Looking to the future
Despite recent innovation in healthcare-based AI, most solutions remain in their infancy, far from being standardised and widely used. In the coming months and years, we predict AI will continue to become integrated into healthcare systems in innumerable ways, becoming increasingly patient-facing. Like the COVID-19-induced paradigm shift in vaccine development timelines, AI will revolutionise healthcare by optimising both efficiency and productivity alongside quality of care. Arguably, the utopian vision is that AI technology and data sharing are so sophisticated, integrated, widespread and regulated that successful preventative medicine is normalised, both on an individual and population level. Although this is a long way off, each shorter-term AI solution adopted across the healthcare industry moves us closer to that goal.

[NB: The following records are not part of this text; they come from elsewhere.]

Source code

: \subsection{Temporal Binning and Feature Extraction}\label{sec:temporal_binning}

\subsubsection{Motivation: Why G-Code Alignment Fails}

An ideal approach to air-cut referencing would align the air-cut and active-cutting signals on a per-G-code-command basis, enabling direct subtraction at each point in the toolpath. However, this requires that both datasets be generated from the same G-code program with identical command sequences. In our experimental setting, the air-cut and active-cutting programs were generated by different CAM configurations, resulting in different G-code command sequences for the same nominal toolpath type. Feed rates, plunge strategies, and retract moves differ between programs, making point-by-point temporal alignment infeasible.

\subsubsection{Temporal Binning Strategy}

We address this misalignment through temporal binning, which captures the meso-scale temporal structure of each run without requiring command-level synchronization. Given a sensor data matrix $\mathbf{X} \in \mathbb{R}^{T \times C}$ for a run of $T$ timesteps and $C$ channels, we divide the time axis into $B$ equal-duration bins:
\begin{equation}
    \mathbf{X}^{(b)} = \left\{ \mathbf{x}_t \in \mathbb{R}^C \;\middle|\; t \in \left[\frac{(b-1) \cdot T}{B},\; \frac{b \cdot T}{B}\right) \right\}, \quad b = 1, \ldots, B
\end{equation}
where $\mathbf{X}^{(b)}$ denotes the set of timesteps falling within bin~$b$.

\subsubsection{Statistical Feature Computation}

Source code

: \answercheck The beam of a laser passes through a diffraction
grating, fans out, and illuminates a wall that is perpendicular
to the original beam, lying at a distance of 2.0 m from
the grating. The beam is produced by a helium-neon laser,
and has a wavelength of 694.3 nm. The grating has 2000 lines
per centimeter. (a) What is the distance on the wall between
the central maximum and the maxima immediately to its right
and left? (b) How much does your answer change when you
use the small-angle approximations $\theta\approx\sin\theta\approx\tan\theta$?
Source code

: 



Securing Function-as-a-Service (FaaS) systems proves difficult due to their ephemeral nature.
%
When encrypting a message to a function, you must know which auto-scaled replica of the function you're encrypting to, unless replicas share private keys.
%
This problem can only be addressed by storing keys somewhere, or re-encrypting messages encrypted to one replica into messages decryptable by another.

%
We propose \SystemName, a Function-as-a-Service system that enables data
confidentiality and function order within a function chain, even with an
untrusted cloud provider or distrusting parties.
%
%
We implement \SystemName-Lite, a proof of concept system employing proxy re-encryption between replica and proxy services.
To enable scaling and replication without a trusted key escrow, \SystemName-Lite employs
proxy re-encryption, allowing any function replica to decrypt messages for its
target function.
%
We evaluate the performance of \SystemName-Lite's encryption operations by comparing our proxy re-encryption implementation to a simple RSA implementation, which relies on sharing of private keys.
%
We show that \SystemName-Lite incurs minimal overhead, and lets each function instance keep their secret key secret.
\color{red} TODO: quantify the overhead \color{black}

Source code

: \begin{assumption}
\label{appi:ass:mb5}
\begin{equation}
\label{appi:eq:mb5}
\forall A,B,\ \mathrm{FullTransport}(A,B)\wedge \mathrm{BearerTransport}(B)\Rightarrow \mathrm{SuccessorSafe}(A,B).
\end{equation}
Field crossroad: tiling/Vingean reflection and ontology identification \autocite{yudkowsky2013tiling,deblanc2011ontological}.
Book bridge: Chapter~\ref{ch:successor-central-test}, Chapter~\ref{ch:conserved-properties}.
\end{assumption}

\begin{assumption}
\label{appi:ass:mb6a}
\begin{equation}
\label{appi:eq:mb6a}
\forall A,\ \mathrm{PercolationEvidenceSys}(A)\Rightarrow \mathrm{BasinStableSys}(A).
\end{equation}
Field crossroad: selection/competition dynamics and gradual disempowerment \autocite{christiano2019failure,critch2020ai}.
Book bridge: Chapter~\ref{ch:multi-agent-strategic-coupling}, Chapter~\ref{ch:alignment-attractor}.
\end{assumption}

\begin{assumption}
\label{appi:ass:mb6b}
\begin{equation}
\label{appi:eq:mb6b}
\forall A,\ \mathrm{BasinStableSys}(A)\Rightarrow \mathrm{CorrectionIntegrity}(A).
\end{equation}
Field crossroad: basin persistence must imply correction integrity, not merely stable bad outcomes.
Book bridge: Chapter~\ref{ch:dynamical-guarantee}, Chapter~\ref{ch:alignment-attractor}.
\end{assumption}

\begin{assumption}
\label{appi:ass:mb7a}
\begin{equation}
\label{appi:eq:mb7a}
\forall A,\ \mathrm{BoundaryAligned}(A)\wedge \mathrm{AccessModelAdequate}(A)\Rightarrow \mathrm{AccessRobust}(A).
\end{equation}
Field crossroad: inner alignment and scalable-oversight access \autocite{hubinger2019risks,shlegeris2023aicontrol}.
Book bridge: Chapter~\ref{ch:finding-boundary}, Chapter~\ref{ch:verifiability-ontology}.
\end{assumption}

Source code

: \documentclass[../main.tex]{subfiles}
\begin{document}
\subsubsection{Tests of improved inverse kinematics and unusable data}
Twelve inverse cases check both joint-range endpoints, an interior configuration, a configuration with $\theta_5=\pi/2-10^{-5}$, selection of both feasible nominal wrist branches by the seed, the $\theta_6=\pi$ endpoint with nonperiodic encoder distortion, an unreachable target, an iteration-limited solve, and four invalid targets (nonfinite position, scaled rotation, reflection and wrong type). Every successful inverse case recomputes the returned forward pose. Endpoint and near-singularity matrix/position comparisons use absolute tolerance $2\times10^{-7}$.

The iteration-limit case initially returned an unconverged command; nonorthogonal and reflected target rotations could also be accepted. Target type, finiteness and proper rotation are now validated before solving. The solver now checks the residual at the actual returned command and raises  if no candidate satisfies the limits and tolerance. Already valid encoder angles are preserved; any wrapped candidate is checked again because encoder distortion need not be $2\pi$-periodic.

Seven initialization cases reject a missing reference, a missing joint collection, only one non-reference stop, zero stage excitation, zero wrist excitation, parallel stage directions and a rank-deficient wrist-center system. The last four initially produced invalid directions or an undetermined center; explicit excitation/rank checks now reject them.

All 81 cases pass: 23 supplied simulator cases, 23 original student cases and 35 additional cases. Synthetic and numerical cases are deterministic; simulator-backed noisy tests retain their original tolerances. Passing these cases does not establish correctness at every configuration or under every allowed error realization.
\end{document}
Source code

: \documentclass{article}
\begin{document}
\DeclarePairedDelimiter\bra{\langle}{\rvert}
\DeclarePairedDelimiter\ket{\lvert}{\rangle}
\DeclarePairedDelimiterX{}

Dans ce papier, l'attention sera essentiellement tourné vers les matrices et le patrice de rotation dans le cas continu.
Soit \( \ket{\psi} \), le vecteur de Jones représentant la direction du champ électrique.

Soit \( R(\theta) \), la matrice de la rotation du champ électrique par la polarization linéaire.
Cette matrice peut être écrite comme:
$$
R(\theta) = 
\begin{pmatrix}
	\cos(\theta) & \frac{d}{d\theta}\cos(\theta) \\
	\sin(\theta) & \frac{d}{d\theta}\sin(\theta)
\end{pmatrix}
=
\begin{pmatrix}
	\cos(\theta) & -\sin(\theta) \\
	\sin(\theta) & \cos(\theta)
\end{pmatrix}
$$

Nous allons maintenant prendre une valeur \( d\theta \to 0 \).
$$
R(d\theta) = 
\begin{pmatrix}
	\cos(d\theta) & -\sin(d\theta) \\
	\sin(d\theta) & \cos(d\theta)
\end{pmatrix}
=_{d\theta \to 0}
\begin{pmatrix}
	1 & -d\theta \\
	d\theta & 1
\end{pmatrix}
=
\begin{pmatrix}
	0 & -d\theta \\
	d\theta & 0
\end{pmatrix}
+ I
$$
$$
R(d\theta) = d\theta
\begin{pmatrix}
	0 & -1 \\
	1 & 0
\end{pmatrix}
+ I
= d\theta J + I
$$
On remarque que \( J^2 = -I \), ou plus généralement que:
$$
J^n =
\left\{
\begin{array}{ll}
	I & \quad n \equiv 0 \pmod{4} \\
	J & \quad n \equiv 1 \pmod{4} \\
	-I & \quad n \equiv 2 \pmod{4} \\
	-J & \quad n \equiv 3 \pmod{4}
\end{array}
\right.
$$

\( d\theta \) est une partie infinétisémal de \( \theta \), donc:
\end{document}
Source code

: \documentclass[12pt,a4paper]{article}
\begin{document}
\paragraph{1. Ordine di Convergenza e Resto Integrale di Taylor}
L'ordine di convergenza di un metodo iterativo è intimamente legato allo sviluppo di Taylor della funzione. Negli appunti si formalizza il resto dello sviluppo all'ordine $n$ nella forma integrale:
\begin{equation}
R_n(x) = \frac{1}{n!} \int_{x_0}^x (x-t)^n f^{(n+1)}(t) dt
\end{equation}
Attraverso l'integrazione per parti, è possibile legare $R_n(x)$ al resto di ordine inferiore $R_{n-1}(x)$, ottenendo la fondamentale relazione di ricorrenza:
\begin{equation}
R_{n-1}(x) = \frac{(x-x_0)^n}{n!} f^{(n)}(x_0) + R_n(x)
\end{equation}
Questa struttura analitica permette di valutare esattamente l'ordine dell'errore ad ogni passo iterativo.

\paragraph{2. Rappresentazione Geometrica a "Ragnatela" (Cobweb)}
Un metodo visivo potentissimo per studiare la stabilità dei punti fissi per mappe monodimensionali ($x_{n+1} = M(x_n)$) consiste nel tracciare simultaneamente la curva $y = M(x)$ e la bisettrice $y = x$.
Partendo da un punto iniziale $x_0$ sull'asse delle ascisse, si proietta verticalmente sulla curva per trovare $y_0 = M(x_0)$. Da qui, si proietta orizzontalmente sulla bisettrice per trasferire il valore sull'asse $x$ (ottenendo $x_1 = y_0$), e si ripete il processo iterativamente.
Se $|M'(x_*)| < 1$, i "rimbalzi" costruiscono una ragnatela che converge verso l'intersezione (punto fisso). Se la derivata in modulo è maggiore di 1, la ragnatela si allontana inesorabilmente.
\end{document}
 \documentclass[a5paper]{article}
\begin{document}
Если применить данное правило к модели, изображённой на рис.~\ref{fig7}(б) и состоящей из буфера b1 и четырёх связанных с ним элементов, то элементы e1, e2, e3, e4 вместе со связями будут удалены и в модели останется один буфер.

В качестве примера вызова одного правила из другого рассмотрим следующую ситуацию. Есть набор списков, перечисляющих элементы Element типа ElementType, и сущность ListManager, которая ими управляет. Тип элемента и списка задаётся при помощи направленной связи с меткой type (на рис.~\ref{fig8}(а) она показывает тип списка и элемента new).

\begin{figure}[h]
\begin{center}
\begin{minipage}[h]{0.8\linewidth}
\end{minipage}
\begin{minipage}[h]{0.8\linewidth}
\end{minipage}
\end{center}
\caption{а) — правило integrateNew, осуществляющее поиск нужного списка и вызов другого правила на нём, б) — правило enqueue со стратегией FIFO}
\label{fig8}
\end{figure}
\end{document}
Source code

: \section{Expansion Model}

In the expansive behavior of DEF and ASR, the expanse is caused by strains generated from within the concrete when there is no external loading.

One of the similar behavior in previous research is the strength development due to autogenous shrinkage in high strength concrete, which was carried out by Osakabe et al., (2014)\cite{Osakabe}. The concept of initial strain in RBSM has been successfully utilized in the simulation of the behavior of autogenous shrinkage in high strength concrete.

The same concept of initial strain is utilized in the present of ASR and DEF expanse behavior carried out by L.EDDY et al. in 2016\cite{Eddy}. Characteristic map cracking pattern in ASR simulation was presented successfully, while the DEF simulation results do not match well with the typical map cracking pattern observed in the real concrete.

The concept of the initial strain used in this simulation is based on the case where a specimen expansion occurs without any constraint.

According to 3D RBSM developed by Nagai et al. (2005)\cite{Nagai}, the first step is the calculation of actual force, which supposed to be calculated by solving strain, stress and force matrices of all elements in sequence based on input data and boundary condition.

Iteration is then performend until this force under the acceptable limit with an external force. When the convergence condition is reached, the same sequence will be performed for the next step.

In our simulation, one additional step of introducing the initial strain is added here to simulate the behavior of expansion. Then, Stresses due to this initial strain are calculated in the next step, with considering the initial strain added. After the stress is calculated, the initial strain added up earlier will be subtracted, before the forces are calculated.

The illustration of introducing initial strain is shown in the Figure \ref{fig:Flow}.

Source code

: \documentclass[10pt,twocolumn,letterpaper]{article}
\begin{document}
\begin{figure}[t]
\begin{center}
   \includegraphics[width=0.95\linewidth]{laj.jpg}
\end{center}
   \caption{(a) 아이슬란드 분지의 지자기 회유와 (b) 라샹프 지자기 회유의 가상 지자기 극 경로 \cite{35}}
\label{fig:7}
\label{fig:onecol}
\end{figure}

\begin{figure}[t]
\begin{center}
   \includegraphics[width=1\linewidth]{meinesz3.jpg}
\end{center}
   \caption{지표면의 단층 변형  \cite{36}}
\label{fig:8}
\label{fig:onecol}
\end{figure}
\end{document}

On an administrative and operational level, AI tools automating appointment scheduling and billing can reduce costs, delays and errors, liberating resources for direct patient care and improving the patient experience. On a clinician-centric level, extended reality (XR) can improve how specialists are trained, for example allowing surgeons to gain confidence before treating patients. XR can also play a direct role in patient treatment, for example enhancing cognitive behavioural therapy (CBT) in the treatment of anxiety disorders. Patient treatment can also benefit from a range of other AI solutions, such as data from wearable devices enabling disease identification, monitoring and treatment personalisation. This is especially relevant in chronic conditions like diabetes or cancer, which are hugely burdensome globally. More generally, AI solutions can increase the analysis speed and accuracy of many standard diagnostic tools such as MRI or histopathology, allowing clinicians to spend more time interacting directly with patients.
There are, however, important obstacles to the widespread implementation of such AI tools in healthcare systems. Acceptance and trust, by both clinicians and patients, is a central challenge. Closely linked, the success of AI requires extensive and diverse data pools. Standardising and regulating both how this data is collected and shared is a critical barrier. Overall, only strong evidence of the effectiveness of these tools, as well as the cooperation of healthcare professionals and patients in collaborating with creators and the systems themselves, will enable the AI revolution. Cooperation will be achieved when the exact needs of healthcare systems, clinicians and patients are listened to, understood and catered for with user-friendly and practical solutions.